**Work instructions**
Below is a block of entries; repeat exactly the lines starting at the line that contains "असच्चस्स, अनरियस्स करिस्सति।" and ending at the line that contains "पज्जं, आसनञ्च महारहं।", both included.

**Saved data entries**
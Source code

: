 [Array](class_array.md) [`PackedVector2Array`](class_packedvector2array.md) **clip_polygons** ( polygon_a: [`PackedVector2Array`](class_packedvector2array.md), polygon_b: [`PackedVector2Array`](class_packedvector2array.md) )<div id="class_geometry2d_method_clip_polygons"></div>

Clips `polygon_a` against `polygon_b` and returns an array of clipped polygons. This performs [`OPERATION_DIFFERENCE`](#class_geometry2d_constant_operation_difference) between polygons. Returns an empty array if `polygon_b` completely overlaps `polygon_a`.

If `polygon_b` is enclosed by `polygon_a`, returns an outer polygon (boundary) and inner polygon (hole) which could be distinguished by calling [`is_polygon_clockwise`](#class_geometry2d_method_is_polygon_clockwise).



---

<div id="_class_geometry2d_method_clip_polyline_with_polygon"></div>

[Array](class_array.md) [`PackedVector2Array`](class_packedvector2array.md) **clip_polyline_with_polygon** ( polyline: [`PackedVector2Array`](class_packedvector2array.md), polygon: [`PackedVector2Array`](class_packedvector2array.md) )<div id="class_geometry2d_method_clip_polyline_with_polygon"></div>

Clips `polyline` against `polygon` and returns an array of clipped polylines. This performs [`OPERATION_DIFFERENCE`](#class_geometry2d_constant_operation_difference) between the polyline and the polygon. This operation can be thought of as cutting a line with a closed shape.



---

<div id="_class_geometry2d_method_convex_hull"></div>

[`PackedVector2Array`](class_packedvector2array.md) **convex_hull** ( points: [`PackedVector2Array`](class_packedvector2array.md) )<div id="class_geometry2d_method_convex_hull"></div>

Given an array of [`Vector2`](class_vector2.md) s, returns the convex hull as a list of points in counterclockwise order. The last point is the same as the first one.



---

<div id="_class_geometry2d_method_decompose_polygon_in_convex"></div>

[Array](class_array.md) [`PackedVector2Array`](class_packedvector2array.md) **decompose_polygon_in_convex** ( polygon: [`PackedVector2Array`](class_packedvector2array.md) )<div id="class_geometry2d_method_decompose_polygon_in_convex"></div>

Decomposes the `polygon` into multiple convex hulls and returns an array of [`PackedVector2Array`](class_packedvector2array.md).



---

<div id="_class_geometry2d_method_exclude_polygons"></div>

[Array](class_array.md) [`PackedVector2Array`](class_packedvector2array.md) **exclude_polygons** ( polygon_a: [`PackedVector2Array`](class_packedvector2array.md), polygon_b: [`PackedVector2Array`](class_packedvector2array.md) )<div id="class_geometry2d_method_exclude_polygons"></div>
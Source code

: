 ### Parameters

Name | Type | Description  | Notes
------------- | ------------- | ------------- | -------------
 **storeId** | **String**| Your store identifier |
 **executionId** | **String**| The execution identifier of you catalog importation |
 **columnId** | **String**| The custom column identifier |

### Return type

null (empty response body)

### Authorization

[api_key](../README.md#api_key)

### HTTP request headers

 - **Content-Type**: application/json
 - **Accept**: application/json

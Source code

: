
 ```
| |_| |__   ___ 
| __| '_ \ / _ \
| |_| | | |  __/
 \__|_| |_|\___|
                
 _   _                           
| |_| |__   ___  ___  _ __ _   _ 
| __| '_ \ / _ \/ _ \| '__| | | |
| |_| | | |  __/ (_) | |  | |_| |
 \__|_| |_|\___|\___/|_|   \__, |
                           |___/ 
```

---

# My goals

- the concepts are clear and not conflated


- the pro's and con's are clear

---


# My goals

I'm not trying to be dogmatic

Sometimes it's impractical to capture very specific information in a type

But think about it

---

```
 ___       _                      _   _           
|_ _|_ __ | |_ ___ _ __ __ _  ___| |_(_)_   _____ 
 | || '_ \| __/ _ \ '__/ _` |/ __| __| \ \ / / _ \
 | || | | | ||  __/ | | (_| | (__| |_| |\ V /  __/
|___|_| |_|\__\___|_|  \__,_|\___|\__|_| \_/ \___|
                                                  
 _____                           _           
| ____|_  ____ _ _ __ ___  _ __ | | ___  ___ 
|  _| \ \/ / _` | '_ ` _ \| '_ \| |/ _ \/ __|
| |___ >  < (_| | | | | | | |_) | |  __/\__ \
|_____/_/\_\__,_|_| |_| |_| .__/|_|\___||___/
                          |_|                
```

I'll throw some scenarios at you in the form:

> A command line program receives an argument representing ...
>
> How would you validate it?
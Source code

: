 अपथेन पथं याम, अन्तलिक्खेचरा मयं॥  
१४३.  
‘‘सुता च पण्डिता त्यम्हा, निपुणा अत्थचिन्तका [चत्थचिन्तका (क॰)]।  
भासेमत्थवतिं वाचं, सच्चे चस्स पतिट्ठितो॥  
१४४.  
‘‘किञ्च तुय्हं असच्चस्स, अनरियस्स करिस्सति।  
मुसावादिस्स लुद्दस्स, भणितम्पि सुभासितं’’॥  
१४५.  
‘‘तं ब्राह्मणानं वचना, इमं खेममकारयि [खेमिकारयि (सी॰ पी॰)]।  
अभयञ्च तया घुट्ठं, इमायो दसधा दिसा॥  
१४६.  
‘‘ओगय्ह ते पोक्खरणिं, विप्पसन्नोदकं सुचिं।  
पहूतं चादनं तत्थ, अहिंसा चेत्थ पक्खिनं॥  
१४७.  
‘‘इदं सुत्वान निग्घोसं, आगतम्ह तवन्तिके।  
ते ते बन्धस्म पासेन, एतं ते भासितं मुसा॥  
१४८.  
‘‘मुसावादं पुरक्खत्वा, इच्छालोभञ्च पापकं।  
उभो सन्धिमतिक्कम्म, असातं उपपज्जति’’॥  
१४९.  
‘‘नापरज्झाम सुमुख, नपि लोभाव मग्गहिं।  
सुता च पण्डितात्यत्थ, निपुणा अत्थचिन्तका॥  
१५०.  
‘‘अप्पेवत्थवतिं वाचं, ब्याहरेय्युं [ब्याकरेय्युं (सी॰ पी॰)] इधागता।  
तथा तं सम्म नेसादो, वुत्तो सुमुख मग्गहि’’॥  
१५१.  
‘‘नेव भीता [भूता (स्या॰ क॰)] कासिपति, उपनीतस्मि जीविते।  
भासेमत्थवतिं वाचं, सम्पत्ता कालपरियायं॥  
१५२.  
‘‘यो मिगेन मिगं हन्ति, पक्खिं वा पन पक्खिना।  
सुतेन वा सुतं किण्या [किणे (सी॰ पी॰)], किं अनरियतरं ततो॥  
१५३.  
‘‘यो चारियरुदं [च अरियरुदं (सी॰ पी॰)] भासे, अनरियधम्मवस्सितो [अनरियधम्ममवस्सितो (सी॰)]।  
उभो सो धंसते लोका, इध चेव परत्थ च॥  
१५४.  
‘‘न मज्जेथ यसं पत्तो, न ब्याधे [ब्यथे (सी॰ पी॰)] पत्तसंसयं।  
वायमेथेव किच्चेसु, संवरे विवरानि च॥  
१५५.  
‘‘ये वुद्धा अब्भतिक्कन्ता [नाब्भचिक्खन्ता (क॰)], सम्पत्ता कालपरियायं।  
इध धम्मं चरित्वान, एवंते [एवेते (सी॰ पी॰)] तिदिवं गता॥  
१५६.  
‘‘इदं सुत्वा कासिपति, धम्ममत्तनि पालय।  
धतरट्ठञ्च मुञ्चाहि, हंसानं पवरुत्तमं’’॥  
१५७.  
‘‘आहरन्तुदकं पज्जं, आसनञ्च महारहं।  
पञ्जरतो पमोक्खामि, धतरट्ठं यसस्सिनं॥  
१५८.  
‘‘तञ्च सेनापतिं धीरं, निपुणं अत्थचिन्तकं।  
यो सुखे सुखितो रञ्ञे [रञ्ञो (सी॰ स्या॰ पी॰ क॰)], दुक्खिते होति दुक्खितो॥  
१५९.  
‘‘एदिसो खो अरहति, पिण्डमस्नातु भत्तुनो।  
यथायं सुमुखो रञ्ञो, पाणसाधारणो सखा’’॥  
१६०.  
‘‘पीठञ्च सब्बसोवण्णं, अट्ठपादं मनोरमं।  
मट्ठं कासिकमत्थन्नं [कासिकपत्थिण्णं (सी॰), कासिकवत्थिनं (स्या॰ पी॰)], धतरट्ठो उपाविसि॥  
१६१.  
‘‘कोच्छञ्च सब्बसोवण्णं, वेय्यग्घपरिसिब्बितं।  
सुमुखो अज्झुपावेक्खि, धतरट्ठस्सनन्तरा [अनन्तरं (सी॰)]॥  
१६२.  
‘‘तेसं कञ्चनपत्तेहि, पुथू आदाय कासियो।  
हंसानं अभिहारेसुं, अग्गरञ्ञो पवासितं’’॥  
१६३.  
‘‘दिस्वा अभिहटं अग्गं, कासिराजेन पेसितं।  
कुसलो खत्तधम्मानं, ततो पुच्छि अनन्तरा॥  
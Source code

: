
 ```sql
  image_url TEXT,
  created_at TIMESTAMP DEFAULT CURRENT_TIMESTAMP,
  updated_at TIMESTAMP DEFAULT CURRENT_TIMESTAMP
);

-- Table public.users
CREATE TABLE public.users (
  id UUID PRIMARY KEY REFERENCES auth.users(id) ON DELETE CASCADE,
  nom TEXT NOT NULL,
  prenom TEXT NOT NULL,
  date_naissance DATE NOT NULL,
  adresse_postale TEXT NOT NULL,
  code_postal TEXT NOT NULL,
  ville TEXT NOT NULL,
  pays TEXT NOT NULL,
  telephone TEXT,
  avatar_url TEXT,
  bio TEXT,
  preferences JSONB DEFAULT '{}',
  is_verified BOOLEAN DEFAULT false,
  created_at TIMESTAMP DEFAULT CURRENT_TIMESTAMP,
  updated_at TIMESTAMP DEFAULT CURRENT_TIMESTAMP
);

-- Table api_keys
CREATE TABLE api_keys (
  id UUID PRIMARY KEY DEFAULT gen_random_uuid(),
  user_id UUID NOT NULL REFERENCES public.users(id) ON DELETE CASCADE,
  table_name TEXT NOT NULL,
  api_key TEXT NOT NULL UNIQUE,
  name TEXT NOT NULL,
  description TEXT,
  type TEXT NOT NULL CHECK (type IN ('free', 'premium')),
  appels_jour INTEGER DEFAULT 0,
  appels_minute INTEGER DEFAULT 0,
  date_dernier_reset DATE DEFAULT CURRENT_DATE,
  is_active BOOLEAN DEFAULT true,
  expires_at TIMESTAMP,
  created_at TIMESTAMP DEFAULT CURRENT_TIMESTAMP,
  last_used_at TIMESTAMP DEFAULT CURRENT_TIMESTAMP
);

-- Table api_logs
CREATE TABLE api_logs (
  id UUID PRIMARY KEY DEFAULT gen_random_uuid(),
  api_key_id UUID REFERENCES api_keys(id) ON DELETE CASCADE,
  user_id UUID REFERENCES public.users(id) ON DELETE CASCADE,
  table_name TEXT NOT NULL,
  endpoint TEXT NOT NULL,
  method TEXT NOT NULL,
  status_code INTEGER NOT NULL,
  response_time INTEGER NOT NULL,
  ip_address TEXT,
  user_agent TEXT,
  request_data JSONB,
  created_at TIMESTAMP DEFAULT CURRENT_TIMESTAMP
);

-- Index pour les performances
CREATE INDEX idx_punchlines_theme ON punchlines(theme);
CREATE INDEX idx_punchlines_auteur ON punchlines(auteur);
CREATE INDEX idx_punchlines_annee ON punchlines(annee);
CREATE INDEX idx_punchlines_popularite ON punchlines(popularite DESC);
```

**Task solution**
‘‘किञ्च तुय्हं असच्चस्स, अनरियस्स करिस्सति।  
मुसावादिस्स लुद्दस्स, भणितम्पि सुभासितं’’॥  
१४५.  
‘‘तं ब्राह्मणानं वचना, इमं खेममकारयि [खेमिकारयि (सी॰ पी॰)]।  
अभयञ्च तया घुट्ठं, इमायो दसधा दिसा॥  
१४६.  
‘‘ओगय्ह ते पोक्खरणिं, विप्पसन्नोदकं सुचिं।  
पहूतं चादनं तत्थ, अहिंसा चेत्थ पक्खिनं॥  
१४७.  
‘‘इदं सुत्वान निग्घोसं, आगतम्ह तवन्तिके।  
ते ते बन्धस्म पासेन, एतं ते भासितं मुसा॥  
१४८.  
‘‘मुसावादं पुरक्खत्वा, इच्छालोभञ्च पापकं।  
उभो सन्धिमतिक्कम्म, असातं उपपज्जति’’॥  
१४९.  
‘‘नापरज्झाम सुमुख, नपि लोभाव मग्गहिं।  
सुता च पण्डितात्यत्थ, निपुणा अत्थचिन्तका॥  
१५०.  
‘‘अप्पेवत्थवतिं वाचं, ब्याहरेय्युं [ब्याकरेय्युं (सी॰ पी॰)] इधागता।  
तथा तं सम्म नेसादो, वुत्तो सुमुख मग्गहि’’॥  
१५१.  
‘‘नेव भीता [भूता (स्या॰ क॰)] कासिपति, उपनीतस्मि जीविते।  
भासेमत्थवतिं वाचं, सम्पत्ता कालपरियायं॥  
१५२.  
‘‘यो मिगेन मिगं हन्ति, पक्खिं वा पन पक्खिना।  
सुतेन वा सुतं किण्या [किणे (सी॰ पी॰)], किं अनरियतरं ततो॥  
१५३.  
‘‘यो चारियरुदं [च अरियरुदं (सी॰ पी॰)] भासे, अनरियधम्मवस्सितो [अनरियधम्ममवस्सितो (सी॰)]।  
उभो सो धंसते लोका, इध चेव परत्थ च॥  
१५४.  
‘‘न मज्जेथ यसं पत्तो, न ब्याधे [ब्यथे (सी॰ पी॰)] पत्तसंसयं।  
वायमेथेव किच्चेसु, संवरे विवरानि च॥  
१५५.  
‘‘ये वुद्धा अब्भतिक्कन्ता [नाब्भचिक्खन्ता (क॰)], सम्पत्ता कालपरियायं।  
इध धम्मं चरित्वान, एवंते [एवेते (सी॰ पी॰)] तिदिवं गता॥  
१५६.  
‘‘इदं सुत्वा कासिपति, धम्ममत्तनि पालय।  
धतरट्ठञ्च मुञ्चाहि, हंसानं पवरुत्तमं’’॥  
१५७.  
‘‘आहरन्तुदकं पज्जं, आसनञ्च महारहं।  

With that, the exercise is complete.